*EXERCISE DETAILS*
Reproduce exactly the lines of this material that begin at the line with "GetBlobHref returns the" and end at the line with "both) of these", both included. Omit the pictures and everything else.

★ ★ ★ ★

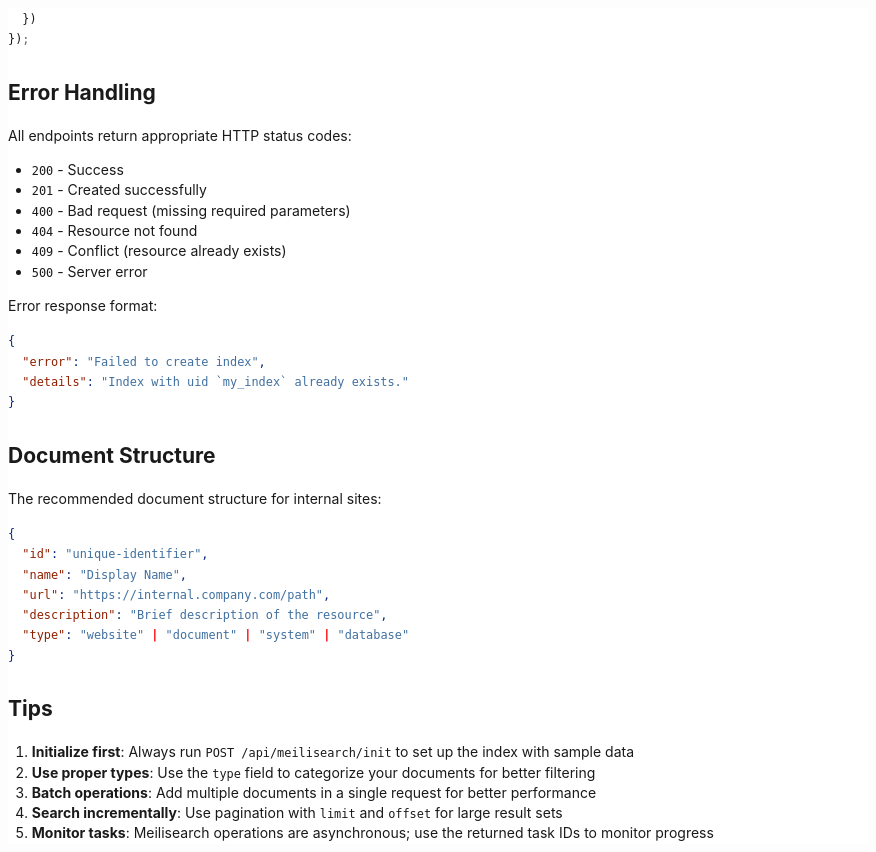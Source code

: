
 ```javascript
  })
});
```

## Error Handling

All endpoints return appropriate HTTP status codes:

- `200` - Success
- `201` - Created successfully  
- `400` - Bad request (missing required parameters)
- `404` - Resource not found
- `409` - Conflict (resource already exists)
- `500` - Server error

Error response format:
```json
{
  "error": "Failed to create index",
  "details": "Index with uid `my_index` already exists."
}
```

## Document Structure

The recommended document structure for internal sites:

```json
{
  "id": "unique-identifier",
  "name": "Display Name",
  "url": "https://internal.company.com/path",
  "description": "Brief description of the resource",
  "type": "website" | "document" | "system" | "database"
}
```

## Tips

1. **Initialize first**: Always run `POST /api/meilisearch/init` to set up the index with sample data
2. **Use proper types**: Use the `type` field to categorize your documents for better filtering
3. **Batch operations**: Add multiple documents in a single request for better performance
4. **Search incrementally**: Use pagination with `limit` and `offset` for large result sets
5. **Monitor tasks**: Meilisearch operations are asynchronous; use the returned task IDs to monitor progress 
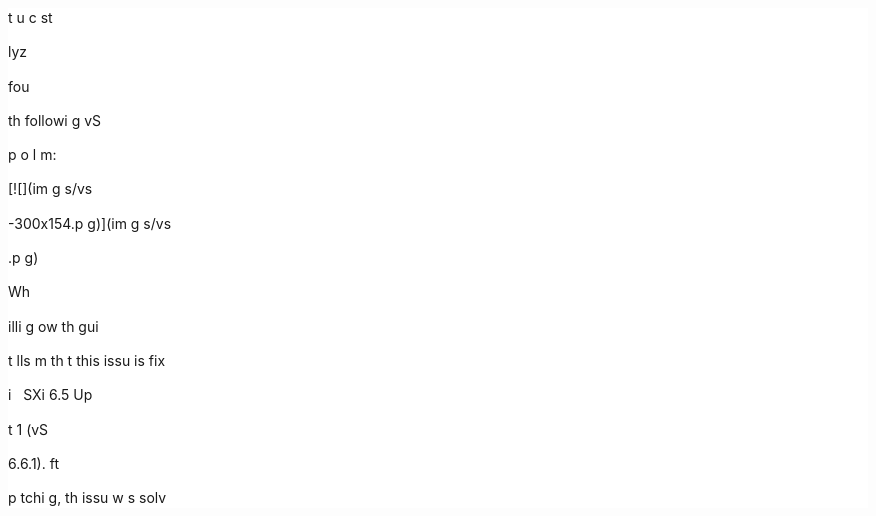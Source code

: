 t 
u
c
st 


lyz

 fou

 th
 followi
g vS

 p
o
l
m:

[![](im
g
s/vs

-300x154.p
g)](im
g
s/vs

.p
g)

Wh

 

illi
g 
ow
 th
 gui

 t
lls m
 th
t this issu
 is fix

 i
 
SXi 6.5 Up

t
 1 (vS

 6.6.1). 
ft

 p
tchi
g, th
 issu
 w
s solv
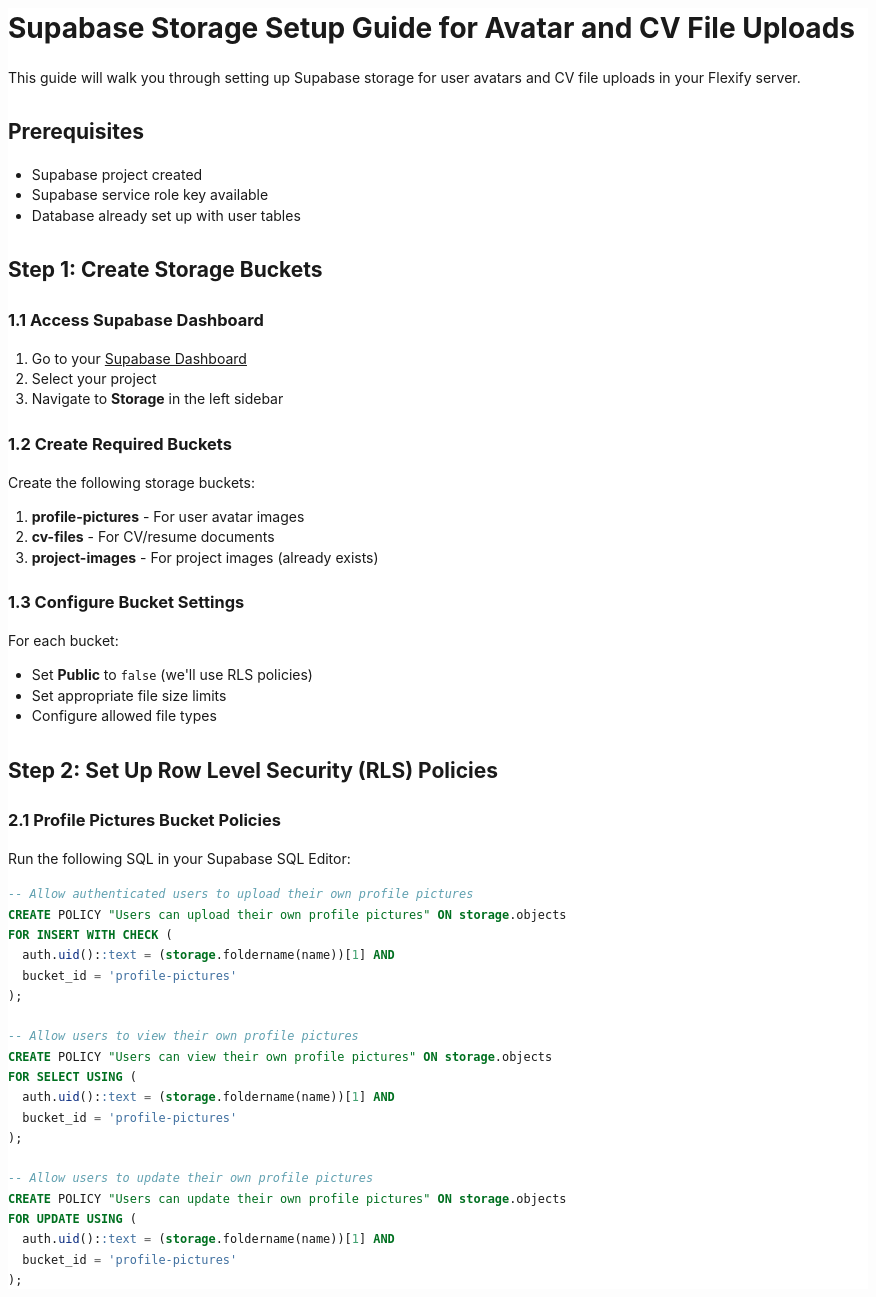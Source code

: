 # Supabase Storage Setup Guide for Avatar and CV File Uploads

This guide will walk you through setting up Supabase storage for user avatars and CV file uploads in your Flexify server.

## Prerequisites

- Supabase project created
- Supabase service role key available
- Database already set up with user tables

## Step 1: Create Storage Buckets

### 1.1 Access Supabase Dashboard

1. Go to your [Supabase Dashboard](https://app.supabase.com)
2. Select your project
3. Navigate to **Storage** in the left sidebar

### 1.2 Create Required Buckets

Create the following storage buckets:

1. **profile-pictures** - For user avatar images
2. **cv-files** - For CV/resume documents
3. **project-images** - For project images (already exists)

### 1.3 Configure Bucket Settings

For each bucket:

- Set **Public** to `false` (we'll use RLS policies)
- Set appropriate file size limits
- Configure allowed file types

## Step 2: Set Up Row Level Security (RLS) Policies

### 2.1 Profile Pictures Bucket Policies

Run the following SQL in your Supabase SQL Editor:

```sql
-- Allow authenticated users to upload their own profile pictures
CREATE POLICY "Users can upload their own profile pictures" ON storage.objects
FOR INSERT WITH CHECK (
  auth.uid()::text = (storage.foldername(name))[1] AND
  bucket_id = 'profile-pictures'
);

-- Allow users to view their own profile pictures
CREATE POLICY "Users can view their own profile pictures" ON storage.objects
FOR SELECT USING (
  auth.uid()::text = (storage.foldername(name))[1] AND
  bucket_id = 'profile-pictures'
);

-- Allow users to update their own profile pictures
CREATE POLICY "Users can update their own profile pictures" ON storage.objects
FOR UPDATE USING (
  auth.uid()::text = (storage.foldername(name))[1] AND
  bucket_id = 'profile-pictures'
);
```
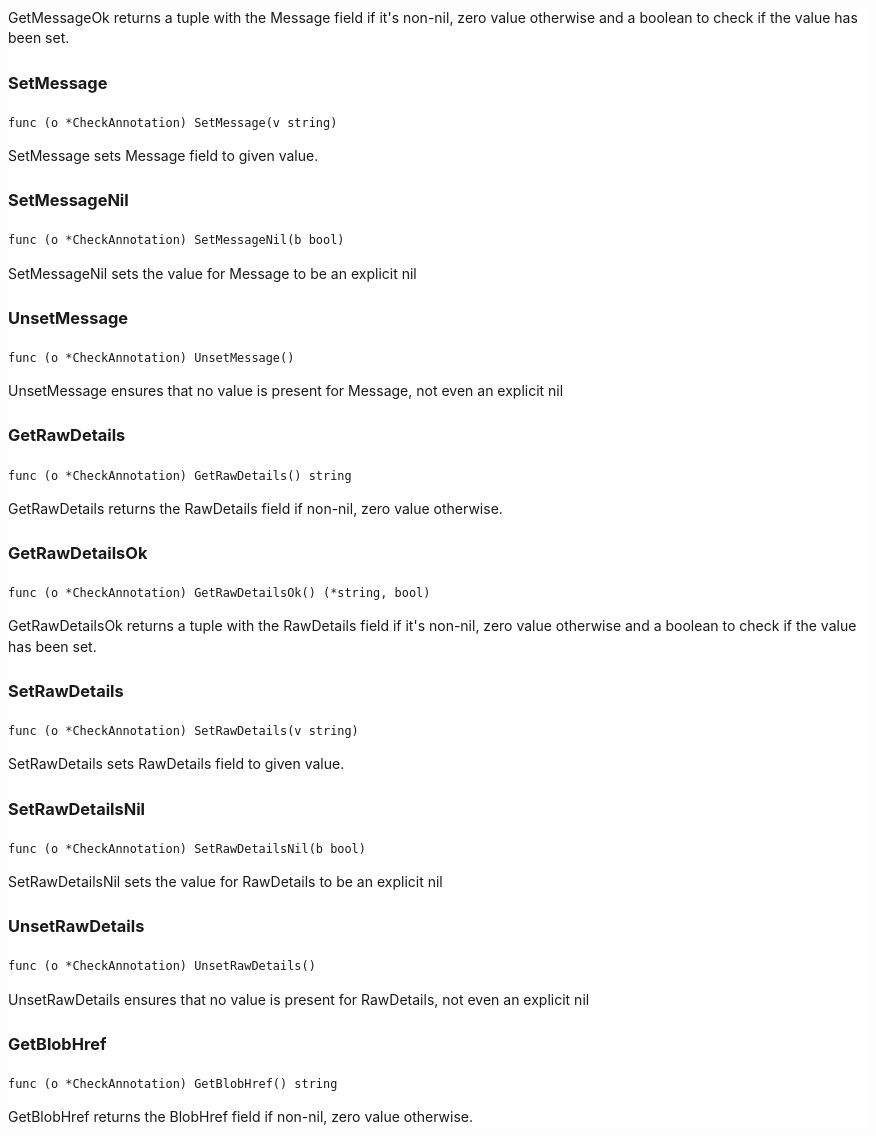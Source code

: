 GetMessageOk returns a tuple with the Message field if it's non-nil, zero value otherwise
and a boolean to check if the value has been set.

### SetMessage

`func (o *CheckAnnotation) SetMessage(v string)`

SetMessage sets Message field to given value.


### SetMessageNil

`func (o *CheckAnnotation) SetMessageNil(b bool)`

 SetMessageNil sets the value for Message to be an explicit nil

### UnsetMessage
`func (o *CheckAnnotation) UnsetMessage()`

UnsetMessage ensures that no value is present for Message, not even an explicit nil
### GetRawDetails

`func (o *CheckAnnotation) GetRawDetails() string`

GetRawDetails returns the RawDetails field if non-nil, zero value otherwise.

### GetRawDetailsOk

`func (o *CheckAnnotation) GetRawDetailsOk() (*string, bool)`

GetRawDetailsOk returns a tuple with the RawDetails field if it's non-nil, zero value otherwise
and a boolean to check if the value has been set.

### SetRawDetails

`func (o *CheckAnnotation) SetRawDetails(v string)`

SetRawDetails sets RawDetails field to given value.


### SetRawDetailsNil

`func (o *CheckAnnotation) SetRawDetailsNil(b bool)`

 SetRawDetailsNil sets the value for RawDetails to be an explicit nil

### UnsetRawDetails
`func (o *CheckAnnotation) UnsetRawDetails()`

UnsetRawDetails ensures that no value is present for RawDetails, not even an explicit nil
### GetBlobHref

`func (o *CheckAnnotation) GetBlobHref() string`

GetBlobHref returns the BlobHref field if non-nil, zero value otherwise.
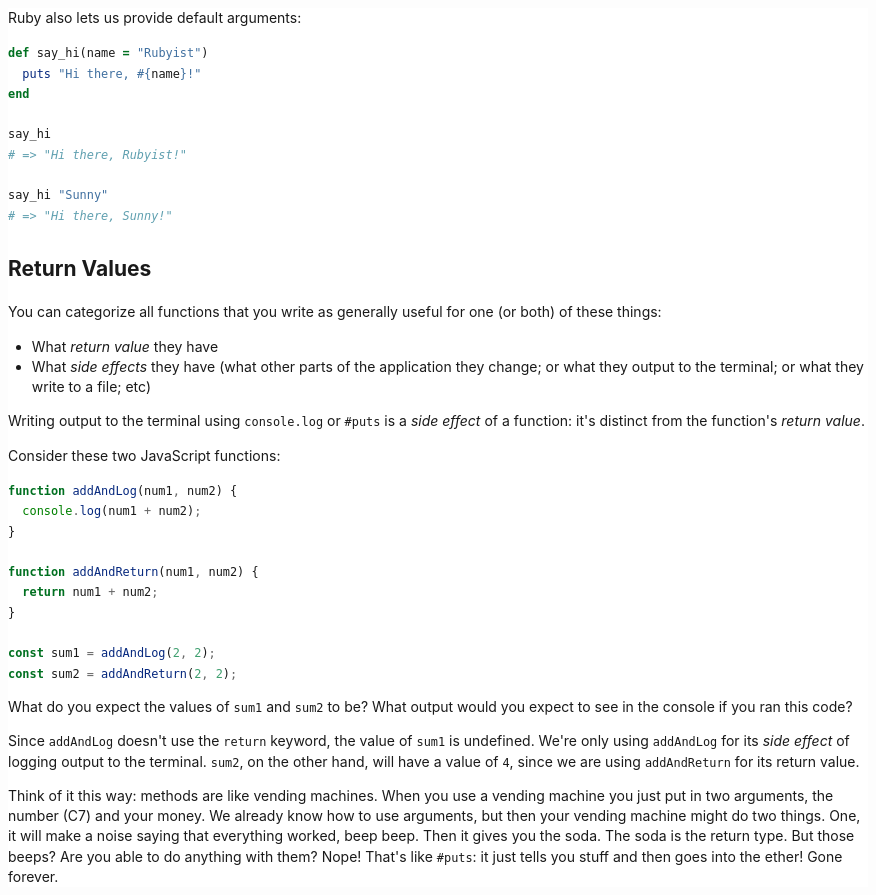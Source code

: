 Ruby also lets us provide default arguments:

```rb
def say_hi(name = "Rubyist")
  puts "Hi there, #{name}!"
end

say_hi
# => "Hi there, Rubyist!"

say_hi "Sunny"
# => "Hi there, Sunny!"
```

## Return Values

You can categorize all functions that you write as generally useful for one (or
both) of these things:

- What _return value_ they have
- What _side effects_ they have (what other parts of the application they
  change; or what they output to the terminal; or what they write to a file;
  etc)

Writing output to the terminal using `console.log` or `#puts` is a _side effect_
of a function: it's distinct from the function's _return value_.

Consider these two JavaScript functions:

```js
function addAndLog(num1, num2) {
  console.log(num1 + num2);
}

function addAndReturn(num1, num2) {
  return num1 + num2;
}

const sum1 = addAndLog(2, 2);
const sum2 = addAndReturn(2, 2);
```

What do you expect the values of `sum1` and `sum2` to be? What output would you
expect to see in the console if you ran this code?

Since `addAndLog` doesn't use the `return` keyword, the value of `sum1` is
undefined. We're only using `addAndLog` for its _side effect_ of logging output
to the terminal. `sum2`, on the other hand, will have a value of `4`, since we
are using `addAndReturn` for its return value.

Think of it this way: methods are like vending machines. When you use a vending
machine you just put in two arguments, the number (C7) and your money. We
already know how to use arguments, but then your vending machine might do two
things. One, it will make a noise saying that everything worked, beep beep. Then
it gives you the soda. The soda is the return type. But those beeps? Are you
able to do anything with them? Nope! That's like `#puts`: it just tells you stuff
and then goes into the ether! Gone forever.
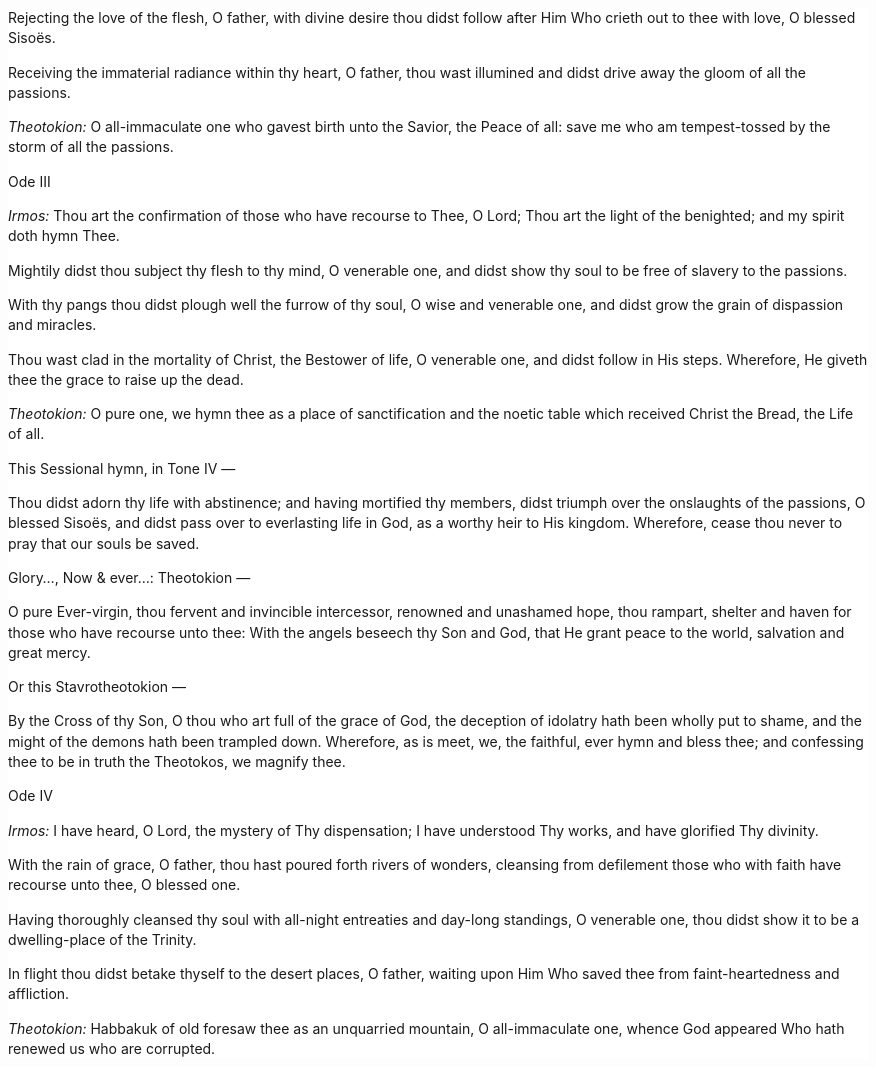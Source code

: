 Rejecting the love of the flesh, O father, with divine desire thou didst follow after Him Who crieth out to thee with love, O blessed Sisoës.

Receiving the immaterial radiance within thy heart, O father, thou wast illumined and didst drive away the gloom of all the passions.

*Theotokion:* O all-immaculate one who gavest birth unto the Savior, the Peace of all: save me who am tempest-tossed by the storm of all the passions.

Ode III

*Irmos:* Thou art the confirmation of those who have recourse to Thee, O Lord; Thou art the light of the benighted; and my spirit doth hymn Thee.

Mightily didst thou subject thy flesh to thy mind, O venerable one, and didst show thy soul to be free of slavery to the passions.

With thy pangs thou didst plough well the furrow of thy soul, O wise and venerable one, and didst grow the grain of dispassion and miracles.

Thou wast clad in the mortality of Christ, the Bestower of life, O venerable one, and didst follow in His steps. Wherefore, He giveth thee the grace to raise up the dead.

*Theotokion:* O pure one, we hymn thee as a place of sanctification and the noetic table which received Christ the Bread, the Life of all.

This Sessional hymn, in Tone IV —

Thou didst adorn thy life with abstinence; and having mortified thy members, didst triumph over the onslaughts of the passions, O blessed Sisoës, and didst pass over to everlasting life in God, as a worthy heir to His kingdom. Wherefore, cease thou never to pray that our souls be saved.

Glory…, Now & ever…: Theotokion —

O pure Ever-virgin, thou fervent and invincible intercessor, renowned and unashamed hope, thou rampart, shelter and haven for those who have recourse unto thee: With the angels beseech thy Son and God, that He grant peace to the world, salvation and great mercy.

Or this Stavrotheotokion —

By the Cross of thy Son, O thou who art full of the grace of God, the deception of idolatry hath been wholly put to shame, and the might of the demons hath been trampled down. Wherefore, as is meet, we, the faithful, ever hymn and bless thee; and confessing thee to be in truth the Theotokos, we magnify thee.

Ode IV

*Irmos:* I have heard, O Lord, the mystery of Thy dispensation; I have understood Thy works, and have glorified Thy divinity.

With the rain of grace, O father, thou hast poured forth rivers of wonders, cleansing from defilement those who with faith have recourse unto thee, O blessed one.

Having thoroughly cleansed thy soul with all-night entreaties and day-long standings, O venerable one, thou didst show it to be a dwelling-place of the Trinity.

In flight thou didst betake thyself to the desert places, O father, waiting upon Him Who saved thee from faint-heartedness and affliction.

*Theotokion:* Habbakuk of old foresaw thee as an unquarried mountain, O all-immaculate one, whence God appeared Who hath renewed us who are corrupted.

★ ★ ★ ★

*SOLVED EXERCISE*
GetBlobHref returns the BlobHref field if non-nil, zero value otherwise.
Source code

: Ruby also lets us provide default arguments:

```rb
def say_hi(name = "Rubyist")
  puts "Hi there, #{name}!"
end

say_hi
# => "Hi there, Rubyist!"

say_hi "Sunny"
# => "Hi there, Sunny!"
```

## Return Values

You can categorize all functions that you write as generally useful for one (or
both) of these things:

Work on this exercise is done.